Records from a dataset:
------------------------------------------------------------

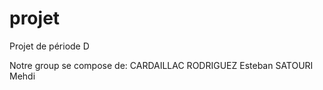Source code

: # projet
Projet de période D

Notre group se compose de:
CARDAILLAC RODRIGUEZ Esteban
SATOURI Mehdi
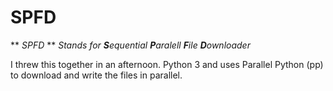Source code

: # SPFD

** *SPFD* ** *Stands for **S**equential **P**aralell **F**ile **D**ownloader*

I threw this together in an afternoon. Python 3 and uses Parallel Python (pp) to download and write the files in parallel.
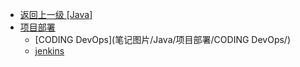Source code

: - [返回上一级 [Java]](笔记图片/Java/)
- [项目部署](笔记图片/Java/项目部署/)
  - [CODING DevOps](笔记图片/Java/项目部署/CODING DevOps/)
  - [jenkins](笔记图片/Java/项目部署/jenkins/)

------------------------------------------------------------

## Task
Return exactly the lines from the one containing "- [项目部署](笔记图片/Java/项目部署/)" to the last line of the data, and nothing more.

## Solution to this problem
- [项目部署](笔记图片/Java/项目部署/)
  - [CODING DevOps](笔记图片/Java/项目部署/CODING DevOps/)
  - [jenkins](笔记图片/Java/项目部署/jenkins/)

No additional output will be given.